Ontvangen 2 februari 2017
De ondergetekenden stellen het volgende amendement voor:
In artikel 14:3, onderdeel AG, wordt in artikel 57, onderdeel a, «De cliëntenvertrouwenspersoon heeft tot taak de cliënt of de vertegenwoordiger advies en bijstand te verlenen in aangelegenheden die samenhangen met het verlenen van onvrijwillige zorg aan de cliënt, met zijn opname en verblijf in een accommodatie, of met het doorlopen van de klachtenprocedure» vervangen door: Er is een cliëntenvertrouwenspersoon, die tot taak heeft de cliënt of de vertegenwoordiger advies en bijstand te verlenen in aangelegenheden die samenhangen met het verlenen van onvrijwillige zorg aan de cliënt, met zijn opname en verblijf in een accommodatie, of met het doorlopen van de klachtenprocedure.

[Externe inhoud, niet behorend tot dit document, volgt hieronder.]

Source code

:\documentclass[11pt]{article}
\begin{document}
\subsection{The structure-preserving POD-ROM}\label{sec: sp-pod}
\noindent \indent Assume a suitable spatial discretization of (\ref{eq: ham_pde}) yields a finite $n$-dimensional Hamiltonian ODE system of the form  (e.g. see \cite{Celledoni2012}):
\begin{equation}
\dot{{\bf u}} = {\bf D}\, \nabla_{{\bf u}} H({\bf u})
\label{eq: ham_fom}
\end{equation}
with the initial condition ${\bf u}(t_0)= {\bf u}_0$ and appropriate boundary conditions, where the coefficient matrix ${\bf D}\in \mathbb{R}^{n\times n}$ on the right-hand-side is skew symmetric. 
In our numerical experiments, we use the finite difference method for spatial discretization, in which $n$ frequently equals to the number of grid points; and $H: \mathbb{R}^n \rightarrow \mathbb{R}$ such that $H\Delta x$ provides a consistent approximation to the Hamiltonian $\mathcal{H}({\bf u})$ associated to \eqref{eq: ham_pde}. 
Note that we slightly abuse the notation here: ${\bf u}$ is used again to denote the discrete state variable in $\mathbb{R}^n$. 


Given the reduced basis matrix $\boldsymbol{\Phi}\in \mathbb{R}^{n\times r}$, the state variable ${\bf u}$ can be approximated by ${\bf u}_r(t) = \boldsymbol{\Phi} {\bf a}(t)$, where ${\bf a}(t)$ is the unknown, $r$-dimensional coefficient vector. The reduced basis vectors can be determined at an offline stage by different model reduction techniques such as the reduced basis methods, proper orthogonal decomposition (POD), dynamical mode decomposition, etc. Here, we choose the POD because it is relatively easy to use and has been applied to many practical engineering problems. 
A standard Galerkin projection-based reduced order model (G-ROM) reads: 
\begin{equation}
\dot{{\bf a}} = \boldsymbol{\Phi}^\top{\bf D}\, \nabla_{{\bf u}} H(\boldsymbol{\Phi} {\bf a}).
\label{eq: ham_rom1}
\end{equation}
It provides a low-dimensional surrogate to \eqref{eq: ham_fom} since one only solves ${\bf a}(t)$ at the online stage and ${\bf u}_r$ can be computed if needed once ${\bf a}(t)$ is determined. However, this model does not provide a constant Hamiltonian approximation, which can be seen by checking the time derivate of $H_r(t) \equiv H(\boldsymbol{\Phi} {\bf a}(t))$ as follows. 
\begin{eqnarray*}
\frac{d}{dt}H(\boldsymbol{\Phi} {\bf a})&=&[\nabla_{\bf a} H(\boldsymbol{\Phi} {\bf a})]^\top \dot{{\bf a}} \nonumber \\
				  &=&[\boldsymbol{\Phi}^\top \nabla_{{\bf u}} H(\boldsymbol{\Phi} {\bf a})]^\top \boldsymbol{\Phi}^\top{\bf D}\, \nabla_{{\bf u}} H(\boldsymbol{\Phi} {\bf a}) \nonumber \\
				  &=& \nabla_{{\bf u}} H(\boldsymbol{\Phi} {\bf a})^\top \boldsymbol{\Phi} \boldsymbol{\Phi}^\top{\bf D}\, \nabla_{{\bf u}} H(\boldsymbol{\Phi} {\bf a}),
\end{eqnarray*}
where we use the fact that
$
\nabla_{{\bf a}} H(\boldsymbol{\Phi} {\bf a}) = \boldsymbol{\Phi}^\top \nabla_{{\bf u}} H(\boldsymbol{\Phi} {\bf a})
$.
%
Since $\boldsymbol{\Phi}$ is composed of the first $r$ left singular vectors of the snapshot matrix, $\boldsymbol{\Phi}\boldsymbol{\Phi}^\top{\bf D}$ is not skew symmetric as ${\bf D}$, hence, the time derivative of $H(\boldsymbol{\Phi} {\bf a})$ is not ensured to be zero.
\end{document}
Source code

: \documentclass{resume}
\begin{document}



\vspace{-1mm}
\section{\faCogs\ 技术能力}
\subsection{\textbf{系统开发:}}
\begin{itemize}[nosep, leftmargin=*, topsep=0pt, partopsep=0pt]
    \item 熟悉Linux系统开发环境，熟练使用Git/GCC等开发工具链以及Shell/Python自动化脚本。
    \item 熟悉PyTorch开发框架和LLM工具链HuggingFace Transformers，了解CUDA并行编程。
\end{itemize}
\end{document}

Met dit amendement beogen de indieners om de bepaling van de cliëntvertrouwenspersoon in de Wet zorg en dwang zoveel mogelijk gelijkluidend te laten zijn aan de bepaling omtrent de patiëntvertrouwenspersoon in de Wet verplichte geestelijke gezondheidszorg (artikel 11, eerste lid). De patiëntvertrouwenspersoon is via een aparte stichting onafhankelijk gepositioneerd om de patiënt die gedwongen zorg krijgt opgelegd bij te staan met raad en daad. In de vormgeving van de cliëntvertrouwenspersoon gaat het per zorginstelling verschillen hoe deze is vormgegeven en is de onafhankelijke positie van de cliëntvertrouwenspersoon niet gewaarborgd. Het kunnen krijgen van onafhankelijk advies is voor een patiënt of cliënt niet wezenlijk anders. Daarom stellen de indieners voor om cliëntvertrouwenspersoon in dienst te laten treden bij een onafhankelijke stichting, zoals dat ook de praktijk is met de patiëntvertrouwenspersoon.